> [What the task requires]:
Repeat only the lines below from the one containing "# Diagramme de séquence" through the one containing "Il y a deux", inclusive, exactly as written.

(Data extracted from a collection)

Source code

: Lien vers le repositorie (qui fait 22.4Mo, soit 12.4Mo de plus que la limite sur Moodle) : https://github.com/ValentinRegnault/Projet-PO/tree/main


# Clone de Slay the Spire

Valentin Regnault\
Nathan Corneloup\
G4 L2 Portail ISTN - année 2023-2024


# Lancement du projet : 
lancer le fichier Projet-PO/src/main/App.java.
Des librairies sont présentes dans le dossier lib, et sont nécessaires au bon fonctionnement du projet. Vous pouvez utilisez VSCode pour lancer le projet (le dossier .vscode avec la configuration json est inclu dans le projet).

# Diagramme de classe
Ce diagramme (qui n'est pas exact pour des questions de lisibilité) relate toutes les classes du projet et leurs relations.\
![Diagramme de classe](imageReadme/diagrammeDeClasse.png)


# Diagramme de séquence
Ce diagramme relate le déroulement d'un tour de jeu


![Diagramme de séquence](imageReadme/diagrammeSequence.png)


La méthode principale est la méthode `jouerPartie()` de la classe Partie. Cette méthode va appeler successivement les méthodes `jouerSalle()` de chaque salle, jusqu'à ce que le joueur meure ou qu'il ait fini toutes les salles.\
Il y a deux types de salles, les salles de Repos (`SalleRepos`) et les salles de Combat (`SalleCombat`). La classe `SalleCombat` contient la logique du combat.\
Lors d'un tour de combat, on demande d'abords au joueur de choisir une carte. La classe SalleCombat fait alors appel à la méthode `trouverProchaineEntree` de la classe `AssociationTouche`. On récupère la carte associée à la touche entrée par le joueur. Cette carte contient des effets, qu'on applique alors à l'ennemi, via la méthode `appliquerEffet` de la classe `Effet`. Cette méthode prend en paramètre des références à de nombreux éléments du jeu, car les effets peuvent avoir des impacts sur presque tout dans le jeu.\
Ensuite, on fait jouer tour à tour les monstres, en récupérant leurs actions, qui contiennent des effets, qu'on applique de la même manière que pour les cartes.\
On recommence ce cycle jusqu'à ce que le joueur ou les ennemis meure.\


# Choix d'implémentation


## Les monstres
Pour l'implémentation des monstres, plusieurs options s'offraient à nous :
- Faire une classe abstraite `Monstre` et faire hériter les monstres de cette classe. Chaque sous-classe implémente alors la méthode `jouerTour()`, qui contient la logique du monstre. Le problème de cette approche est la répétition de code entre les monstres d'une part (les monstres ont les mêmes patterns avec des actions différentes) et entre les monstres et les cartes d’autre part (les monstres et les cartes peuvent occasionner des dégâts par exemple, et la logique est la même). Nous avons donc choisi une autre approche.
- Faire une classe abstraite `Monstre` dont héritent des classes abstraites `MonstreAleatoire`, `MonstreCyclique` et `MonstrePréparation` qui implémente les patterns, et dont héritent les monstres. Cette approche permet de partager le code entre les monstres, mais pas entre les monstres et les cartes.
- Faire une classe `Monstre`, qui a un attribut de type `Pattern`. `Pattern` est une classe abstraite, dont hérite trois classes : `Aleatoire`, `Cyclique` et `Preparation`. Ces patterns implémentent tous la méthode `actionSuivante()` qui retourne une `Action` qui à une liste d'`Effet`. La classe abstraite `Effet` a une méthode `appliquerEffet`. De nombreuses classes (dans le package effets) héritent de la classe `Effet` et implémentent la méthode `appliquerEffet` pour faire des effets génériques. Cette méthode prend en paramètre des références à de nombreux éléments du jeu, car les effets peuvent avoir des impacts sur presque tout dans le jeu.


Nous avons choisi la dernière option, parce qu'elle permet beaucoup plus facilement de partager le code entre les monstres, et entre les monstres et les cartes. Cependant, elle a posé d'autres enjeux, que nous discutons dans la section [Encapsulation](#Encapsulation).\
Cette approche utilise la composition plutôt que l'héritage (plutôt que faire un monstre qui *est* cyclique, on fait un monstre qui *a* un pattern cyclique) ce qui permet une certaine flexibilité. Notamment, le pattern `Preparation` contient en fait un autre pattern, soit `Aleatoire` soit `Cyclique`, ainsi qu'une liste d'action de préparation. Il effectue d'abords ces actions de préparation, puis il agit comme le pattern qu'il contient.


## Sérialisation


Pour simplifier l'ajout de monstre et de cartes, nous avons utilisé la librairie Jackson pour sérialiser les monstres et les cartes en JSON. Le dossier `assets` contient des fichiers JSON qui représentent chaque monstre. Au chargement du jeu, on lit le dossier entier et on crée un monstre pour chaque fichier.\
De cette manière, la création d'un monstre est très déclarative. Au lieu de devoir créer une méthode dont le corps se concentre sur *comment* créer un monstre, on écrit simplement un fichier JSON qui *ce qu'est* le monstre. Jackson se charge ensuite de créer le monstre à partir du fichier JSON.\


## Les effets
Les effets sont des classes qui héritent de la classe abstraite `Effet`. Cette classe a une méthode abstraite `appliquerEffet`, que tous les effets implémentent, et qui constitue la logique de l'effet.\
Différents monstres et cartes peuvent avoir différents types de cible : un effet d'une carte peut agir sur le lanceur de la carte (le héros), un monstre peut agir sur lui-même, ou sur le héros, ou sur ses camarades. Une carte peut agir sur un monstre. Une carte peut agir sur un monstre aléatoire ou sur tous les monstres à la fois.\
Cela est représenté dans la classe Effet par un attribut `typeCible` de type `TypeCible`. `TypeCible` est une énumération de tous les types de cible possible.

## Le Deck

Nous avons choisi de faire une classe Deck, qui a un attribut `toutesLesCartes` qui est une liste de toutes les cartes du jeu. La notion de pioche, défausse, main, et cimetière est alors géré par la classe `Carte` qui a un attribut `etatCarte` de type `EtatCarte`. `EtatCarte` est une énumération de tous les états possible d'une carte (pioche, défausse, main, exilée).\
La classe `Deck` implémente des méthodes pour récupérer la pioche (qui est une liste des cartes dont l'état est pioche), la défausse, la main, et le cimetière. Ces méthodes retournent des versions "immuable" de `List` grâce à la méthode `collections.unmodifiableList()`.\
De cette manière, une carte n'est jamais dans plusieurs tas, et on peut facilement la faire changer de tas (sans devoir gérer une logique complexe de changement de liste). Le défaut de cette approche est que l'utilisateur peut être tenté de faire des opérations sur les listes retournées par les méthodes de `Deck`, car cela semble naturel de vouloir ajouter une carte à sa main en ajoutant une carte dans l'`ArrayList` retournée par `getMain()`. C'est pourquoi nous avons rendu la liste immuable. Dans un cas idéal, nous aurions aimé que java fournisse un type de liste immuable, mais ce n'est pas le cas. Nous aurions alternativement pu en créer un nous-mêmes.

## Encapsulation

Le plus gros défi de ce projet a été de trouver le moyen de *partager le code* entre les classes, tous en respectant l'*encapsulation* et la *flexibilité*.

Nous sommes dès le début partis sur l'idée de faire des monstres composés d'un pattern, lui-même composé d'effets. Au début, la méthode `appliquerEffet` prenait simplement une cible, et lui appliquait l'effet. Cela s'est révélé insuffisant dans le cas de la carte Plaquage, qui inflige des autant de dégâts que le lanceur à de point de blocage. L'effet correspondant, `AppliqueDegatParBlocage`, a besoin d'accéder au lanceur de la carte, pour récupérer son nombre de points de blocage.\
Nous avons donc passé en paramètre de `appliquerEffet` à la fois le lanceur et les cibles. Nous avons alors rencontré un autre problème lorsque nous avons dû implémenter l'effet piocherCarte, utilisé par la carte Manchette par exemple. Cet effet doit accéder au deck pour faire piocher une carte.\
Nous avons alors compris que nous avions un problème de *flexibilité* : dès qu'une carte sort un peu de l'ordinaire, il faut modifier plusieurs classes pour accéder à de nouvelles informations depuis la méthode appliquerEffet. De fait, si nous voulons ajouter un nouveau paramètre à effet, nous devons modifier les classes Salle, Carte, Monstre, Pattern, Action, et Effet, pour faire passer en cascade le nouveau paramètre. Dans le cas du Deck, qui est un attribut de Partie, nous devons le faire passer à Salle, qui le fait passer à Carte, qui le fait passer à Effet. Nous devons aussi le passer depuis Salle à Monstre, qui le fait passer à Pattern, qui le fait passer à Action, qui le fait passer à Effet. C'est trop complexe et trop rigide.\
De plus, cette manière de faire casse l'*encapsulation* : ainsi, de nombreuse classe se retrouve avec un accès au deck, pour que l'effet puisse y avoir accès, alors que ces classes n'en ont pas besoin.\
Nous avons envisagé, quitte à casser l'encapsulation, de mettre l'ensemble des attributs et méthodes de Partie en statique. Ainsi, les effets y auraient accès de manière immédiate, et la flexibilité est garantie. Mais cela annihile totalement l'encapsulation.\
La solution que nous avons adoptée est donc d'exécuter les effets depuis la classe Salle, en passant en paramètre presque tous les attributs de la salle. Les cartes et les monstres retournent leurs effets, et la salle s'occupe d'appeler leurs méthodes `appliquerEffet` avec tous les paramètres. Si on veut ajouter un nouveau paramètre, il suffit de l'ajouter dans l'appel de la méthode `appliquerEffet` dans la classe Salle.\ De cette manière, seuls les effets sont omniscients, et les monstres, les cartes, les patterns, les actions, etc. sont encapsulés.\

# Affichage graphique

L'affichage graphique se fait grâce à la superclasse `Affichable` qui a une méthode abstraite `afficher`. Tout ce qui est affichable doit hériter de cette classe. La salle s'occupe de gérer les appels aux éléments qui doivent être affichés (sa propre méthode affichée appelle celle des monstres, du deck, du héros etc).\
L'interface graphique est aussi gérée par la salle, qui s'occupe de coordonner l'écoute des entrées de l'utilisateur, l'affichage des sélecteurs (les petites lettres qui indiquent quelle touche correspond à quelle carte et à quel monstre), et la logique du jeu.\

> [Answer for the task]:
# Diagramme de séquence
Ce diagramme relate le déroulement d'un tour de jeu


![Diagramme de séquence](imageReadme/diagrammeSequence.png)


La méthode principale est la méthode `jouerPartie()` de la classe Partie. Cette méthode va appeler successivement les méthodes `jouerSalle()` de chaque salle, jusqu'à ce que le joueur meure ou qu'il ait fini toutes les salles.\
Il y a deux types de salles, les salles de Repos (`SalleRepos`) et les salles de Combat (`SalleCombat`). La classe `SalleCombat` contient la logique du combat.\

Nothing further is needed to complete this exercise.